The Department of Veterans Affairs (VA) estimates that as many as 1 in 5 veterans from the recent conflicts in Iraq and Afghanistan return with some degree of Post-Traumatic Stress Disorder (PTSD). While the categorization of PTSD largely describes those who suffer from the physiological effects of stress on the body, psychiatrists note that there are less visible psychological wounds of war. One of the most damaging and persistent of these wounds is what has come to be recognized as "moral injury." It concerns the profound way in which the moral ambiguities and high-stakes situations combatants face profoundly affect their sense of "right" and "wrong". While different definitions exist, it is broadly understood as the result of participation in, failure to prevent, or simply being witness to actions that one understands to transgress or betray some moral boundary. As combatants' actions are often performed in service of a greater "good," there is a profound cognitive dissonance when they experience shame and guilt in the aftermath. As a result, some morally injured veterans subsequently mistrust the "goodness" of any set of ideas and isolate themselves from others as they struggle to make meaning of their own lives and actions.
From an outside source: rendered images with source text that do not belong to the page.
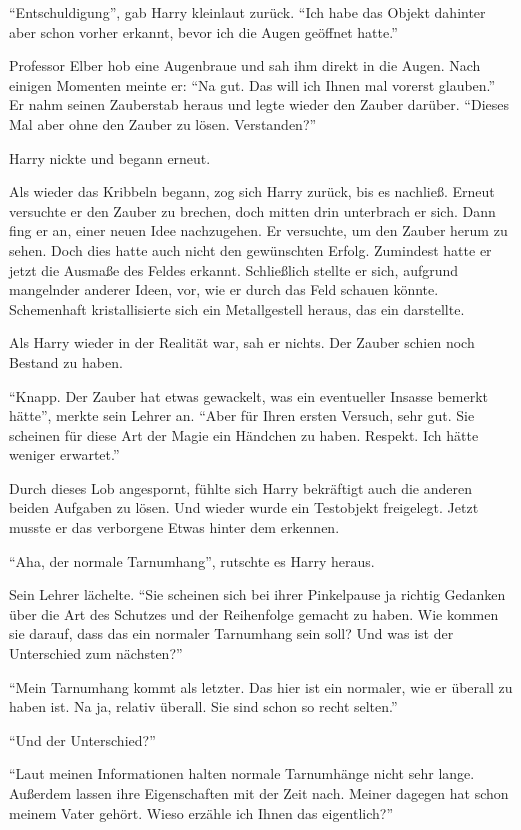 \enquote{Entschuldigung}, gab Harry kleinlaut zurück. \enquote{Ich habe das Objekt dahinter aber schon vorher erkannt, bevor ich die Augen geöffnet hatte.}

Professor Elber hob eine Augenbraue und sah ihm direkt in die Augen. Nach einigen Momenten meinte er: \enquote{Na gut. Das will ich Ihnen mal vorerst glauben.} Er nahm seinen Zauberstab heraus und legte wieder den Zauber darüber. \enquote{Dieses Mal aber ohne den Zauber zu lösen. Verstanden?}

Harry nickte und begann erneut.

Als wieder das Kribbeln begann, zog sich Harry zurück, bis es nachließ. Erneut versuchte er den Zauber zu brechen, doch mitten drin unterbrach er sich. Dann fing er an, einer neuen Idee nachzugehen. Er versuchte, um den Zauber herum zu sehen. Doch dies hatte auch nicht den gewünschten Erfolg. Zumindest hatte er jetzt die Ausmaße des Feldes erkannt. Schließlich stellte er sich, aufgrund mangelnder anderer Ideen, vor, wie er durch das Feld schauen könnte. Schemenhaft kristallisierte sich ein Metallgestell heraus, das ein  darstellte.

Als Harry wieder in der Realität war, sah er nichts. Der Zauber schien noch Bestand zu haben.

\enquote{Knapp. Der Zauber hat etwas gewackelt, was ein eventueller Insasse bemerkt hätte}, merkte sein Lehrer an. \enquote{Aber für Ihren ersten Versuch, sehr gut. Sie scheinen für diese Art der Magie ein Händchen zu haben. Respekt. Ich hätte weniger erwartet.}

Durch dieses Lob angespornt, fühlte sich Harry bekräftigt auch die anderen beiden Aufgaben zu lösen. Und wieder wurde ein Testobjekt freigelegt. Jetzt musste er das verborgene Etwas hinter dem  erkennen.

\enquote{Aha, der normale Tarnumhang}, rutschte es Harry heraus.

Sein Lehrer lächelte. \enquote{Sie scheinen sich bei ihrer Pinkelpause ja richtig Gedanken über die Art des Schutzes und der Reihenfolge gemacht zu haben. Wie kommen sie darauf, dass das ein normaler Tarnumhang sein soll? Und was ist der Unterschied zum nächsten?}

\enquote{Mein Tarnumhang kommt als letzter. Das hier ist ein normaler, wie er überall zu haben ist. Na ja, relativ überall. Sie sind schon so recht selten.}

\enquote{Und der Unterschied?}

\enquote{Laut meinen Informationen halten normale Tarnumhänge nicht sehr lange. Außerdem lassen ihre Eigenschaften mit der Zeit nach. Meiner dagegen hat schon meinem Vater gehört. \gst Wieso erzähle ich Ihnen das eigentlich?}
The Force that Threatens to Devour
Within the context of moral injury, the imagery within the text from First Peter resonates in a vivid way. Here, the author exhorts his readers to stand firm in the face of persecution and suffering, acknowledging that they are enduring a "fiery ordeal" (4.12). He urges the members of this Christian community to be vigilant in living out the moral vision he has previously expressed for the community, urging them to remain alert because "like a roaring lion your adversary the devil prowls around, looking for someone to devour" (5.8). This devil, it seems fair to say, seeks not simply to kill them, but to isolate them from their Christian calling as members of a community, to drag them from the moral path and devour their "goodness."
Psychiatrist Jonathan Shay, the first to employ the term "moral injury," argues that veterans often feel as though they are in danger of being devoured by the government. Through the long and often tedious process of getting care at the VA, Shay notes that they often express that they have been reduced to a number, their identity devoured by the bureaucratic process itself. For many suffering from moral injury, their feelings of shame, guilt, isolation and brokenness can also feel like a force that constantly threatens to devour them. It can poison relationships, drive addictions to drugs and alcohol and cause risky, thrill seeking behavior that seems to test their ability to provoke a response from the universe. Yet the metaphor cuts to the heart of what moral injury is as well, describing the ways in which the forces of war threaten to utterly consume a combatant's moral capacities.
Many combatants join the military with the desire to serve the "good" of national security. Their sense of the goodness of military endeavor is fortified in their training and their skills are sharpened through repetition and conditioning. As a result, their combat actions (firing a weapon at an enemy target, reloading, etc...) are honed into a nearly reflexive action in response to battlefield stimuli. After experiencing those actions' real consequences in actual combat - enemy bodies, dead animals, a wedding celebration turned to carnage by an errant bomb - some combatants come to regret that their actions and decision-making process are bound in service to goals they no longer view as entirely morally good. Some lament that the forces that condition their adherence to it have conscripted their very identities and senses of agency. They are not killed by these forces, but like the flesh devoured by a lion, they are consumed by it, their agency and identity co-opted and repurposed to serve the forces of war.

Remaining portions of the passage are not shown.